Lee A. Satterfield, Washington, D.C., with whom Michael J. Morrissey, Robert A. Leveton and Mark J. Mathis, Washington, D.C., were on the brief, for Chesapeake and Potomac Telephone Co.

Joseph H. Sharlitt, Washington, D.C., with whom Brian Lederer, Elizabeth Noel, Harvey A. Levin and Harley Daniels, Washington, D.C., were on the brief, for Office of People's Counsel.

Lloyd N. Moore, Jr., Washington, D.C., with whom Michael deHaven Newsom, Warner Lawson, Jr., and Michael E. Geltner, Washington, D.C., were on the briefs, for Public Service Commission of the District of Columbia.

Before KELLY, KERN and BELSON, Associate Judges.

KERN, Associate Judge:

This is the third case to reach this court seeking review of a District of Columbia Public Service Commission ("Commission" or "PSC") decision interpreting D.C.Code 1981, § 43-612(a). That section provides that various expenses of the Commission and of the Office of People's Counsel ("OPC") shall be borne by the regulated public utilities. The expenses of a proceeding are assessed directly against the utility involved in that proceeding as a special franchise tax. In the two appeals preceding this one, we faced questions regarding the kinds of OPC expenses that are assessable and the extent of the Commission's review of these expenses.[1] Now we must examine § 43-612(a)'s express limitations on the amount of assessments.
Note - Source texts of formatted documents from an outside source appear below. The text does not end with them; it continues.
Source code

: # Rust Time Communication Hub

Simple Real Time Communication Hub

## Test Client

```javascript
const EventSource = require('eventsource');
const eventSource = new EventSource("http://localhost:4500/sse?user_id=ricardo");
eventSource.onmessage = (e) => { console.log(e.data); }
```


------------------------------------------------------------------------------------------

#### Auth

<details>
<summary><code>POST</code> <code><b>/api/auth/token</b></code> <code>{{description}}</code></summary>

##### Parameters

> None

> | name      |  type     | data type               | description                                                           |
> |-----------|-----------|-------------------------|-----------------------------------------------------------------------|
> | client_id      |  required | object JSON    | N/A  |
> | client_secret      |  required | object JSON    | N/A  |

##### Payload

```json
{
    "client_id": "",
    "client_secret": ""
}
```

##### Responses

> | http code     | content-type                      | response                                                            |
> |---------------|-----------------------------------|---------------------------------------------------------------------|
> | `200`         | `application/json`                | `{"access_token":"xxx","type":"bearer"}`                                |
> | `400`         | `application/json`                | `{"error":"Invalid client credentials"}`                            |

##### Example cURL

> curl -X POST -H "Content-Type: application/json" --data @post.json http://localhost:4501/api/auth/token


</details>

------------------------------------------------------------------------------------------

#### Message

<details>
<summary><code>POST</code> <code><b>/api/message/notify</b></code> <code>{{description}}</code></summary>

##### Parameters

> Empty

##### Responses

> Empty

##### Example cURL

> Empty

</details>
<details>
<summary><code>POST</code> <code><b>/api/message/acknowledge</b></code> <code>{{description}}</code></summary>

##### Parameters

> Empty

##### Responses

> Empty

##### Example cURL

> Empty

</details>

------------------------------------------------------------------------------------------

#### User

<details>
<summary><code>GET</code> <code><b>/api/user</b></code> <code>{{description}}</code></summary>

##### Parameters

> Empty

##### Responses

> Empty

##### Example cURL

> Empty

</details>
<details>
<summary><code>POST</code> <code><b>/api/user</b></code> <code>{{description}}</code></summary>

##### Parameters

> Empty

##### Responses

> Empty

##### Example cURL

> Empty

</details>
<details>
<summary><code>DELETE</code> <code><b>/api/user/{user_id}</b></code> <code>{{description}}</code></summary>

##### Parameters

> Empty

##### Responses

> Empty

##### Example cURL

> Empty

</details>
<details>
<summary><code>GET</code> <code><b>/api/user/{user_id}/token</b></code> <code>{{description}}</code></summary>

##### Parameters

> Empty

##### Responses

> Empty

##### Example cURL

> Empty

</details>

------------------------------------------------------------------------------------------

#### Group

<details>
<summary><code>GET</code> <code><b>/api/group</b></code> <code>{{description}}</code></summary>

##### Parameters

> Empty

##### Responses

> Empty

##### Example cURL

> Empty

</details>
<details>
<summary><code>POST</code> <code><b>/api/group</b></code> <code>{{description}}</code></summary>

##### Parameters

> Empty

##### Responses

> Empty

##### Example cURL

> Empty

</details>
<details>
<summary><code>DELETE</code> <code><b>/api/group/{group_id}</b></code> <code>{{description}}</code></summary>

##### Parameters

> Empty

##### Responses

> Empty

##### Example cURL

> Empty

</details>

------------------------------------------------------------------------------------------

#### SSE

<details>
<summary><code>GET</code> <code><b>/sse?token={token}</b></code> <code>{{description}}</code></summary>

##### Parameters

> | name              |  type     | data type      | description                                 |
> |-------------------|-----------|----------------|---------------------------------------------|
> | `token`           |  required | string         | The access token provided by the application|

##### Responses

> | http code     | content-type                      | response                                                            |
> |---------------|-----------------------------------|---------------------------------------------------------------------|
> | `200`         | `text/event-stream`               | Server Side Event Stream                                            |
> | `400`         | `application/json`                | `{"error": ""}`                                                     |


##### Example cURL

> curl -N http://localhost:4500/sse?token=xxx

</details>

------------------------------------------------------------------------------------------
Section 612(a) provides the following:

[T]he amount expended by the Commission and the People's Counsel, combined in any valuation or rate case shall not exceed one-half of 1 per centum of the existing valuation of the company investigated, and ... the amount expended in all other investigations shall not exceed one-tenth of 1 per centum of the existing valuation for any 1 company for any 1 year.
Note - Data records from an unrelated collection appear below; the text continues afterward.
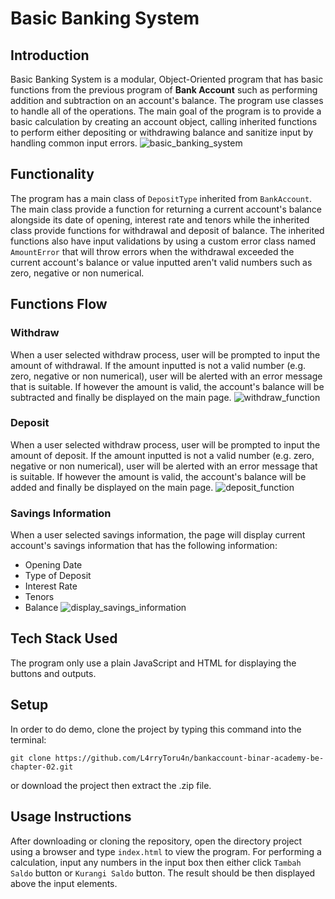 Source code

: # Basic Banking System
## Introduction
Basic Banking System is a modular, Object-Oriented program that has basic functions from the previous program of **Bank Account** such as performing addition and subtraction on an account's balance. The program use classes to handle all of the operations. The main goal of the program is to provide a basic calculation by creating an account object, calling inherited functions to perform either depositing or withdrawing balance and sanitize input by handling common input errors.
![basic_banking_system](https://github.com/user-attachments/assets/58e2626a-3028-4246-ba37-a0fd5c64890c)

## Functionality
The program has a main class of `DepositType` inherited from `BankAccount`. The main class provide a function for returning a current account's balance alongside its date of opening, interest rate and tenors while the inherited class provide functions for withdrawal and deposit of balance. The inherited functions also have input validations by using a custom error class named `AmountError` that will throw errors when the withdrawal exceeded the current account's balance or value inputted aren't valid numbers such as zero, negative or non numerical.

## Functions Flow
### Withdraw
When a user selected withdraw process, user will be prompted to input the amount of withdrawal. If the amount inputted is not a valid number (e.g. zero, negative or non numerical), user will be alerted with an error message that is suitable. If however the amount is valid, the account's balance will be subtracted and finally be displayed on the main page.
![withdraw_function](https://github.com/user-attachments/assets/3ef1ee48-2c5a-4f68-9fa7-51a9f88dfb9a)

### Deposit
When a user selected withdraw process, user will be prompted to input the amount of deposit. If the amount inputted is not a valid number (e.g. zero, negative or non numerical), user will be alerted with an error message that is suitable. If however the amount is valid, the account's balance will be added and finally be displayed on the main page.
![deposit_function](https://github.com/user-attachments/assets/eb0b45c2-94b6-4e21-b75c-9e59e72e0b9b)

### Savings Information
When a user selected savings information, the page will display current account's savings information that has the following information: 
- Opening Date
- Type of Deposit
- Interest Rate
- Tenors
- Balance
![display_savings_information](https://github.com/user-attachments/assets/b83b7130-e7e6-4d41-bd26-10b47aa12720)

## Tech Stack Used
The program only use a plain JavaScript and HTML for displaying the buttons and outputs.

## Setup
In order to do demo, clone the project by typing this command into the terminal: 
```
git clone https://github.com/L4rryToru4n/bankaccount-binar-academy-be-chapter-02.git
```
or download the project then extract the .zip file.

## Usage Instructions
After downloading or cloning the repository, open the directory project using a browser and type `index.html` to view the program. For performing a calculation, input any numbers in the input box then either click `Tambah Saldo` button or `Kurangi Saldo` button. The result should be then displayed above the input elements.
Because of the ambiguity of several terms in this provision of § 612(a), the Commission initiated Formal Case No. 774 to interpret it.[2] OPC and the affected public utilities, Washington Gas Light ("WGL"), Potomac Electric Power Company ("Pepco") and the Chesapeake & Potomac Telephone Company ("C & P") filed briefs regarding their *386 positions on several questions.[3] The Commission's conclusion on two points, the meaning of the term "valuation" and that of "rate case," is the subject of this appeal.

The issues before us are solely questions of law. OPC argues that we should accord the Commission's interpretation great deference, while the utilities contend that our scope of review is unlimited. The United States Supreme Court has clarified the type of review that a court must apply to an agency's interpretation of the statute that it administers. In Zuber v. Allen, 396 U.S. 168, 192-93, 90 S. Ct. 314, 327-328, 24 L. Ed. 2d 345 (1969), the Court explained that the reviewing court should resolve any ambiguities in favor of administrative construction, but only if such construction enhances the general purposes and policies underlying the statute. It is the ultimate responsibility of the reviewing court to construe language employed by Congress. Id. Because we find that the Commission has construed the terms "valuation" and "rate case" contrary to the plain meaning of the statute and Congress' intention, we reverse.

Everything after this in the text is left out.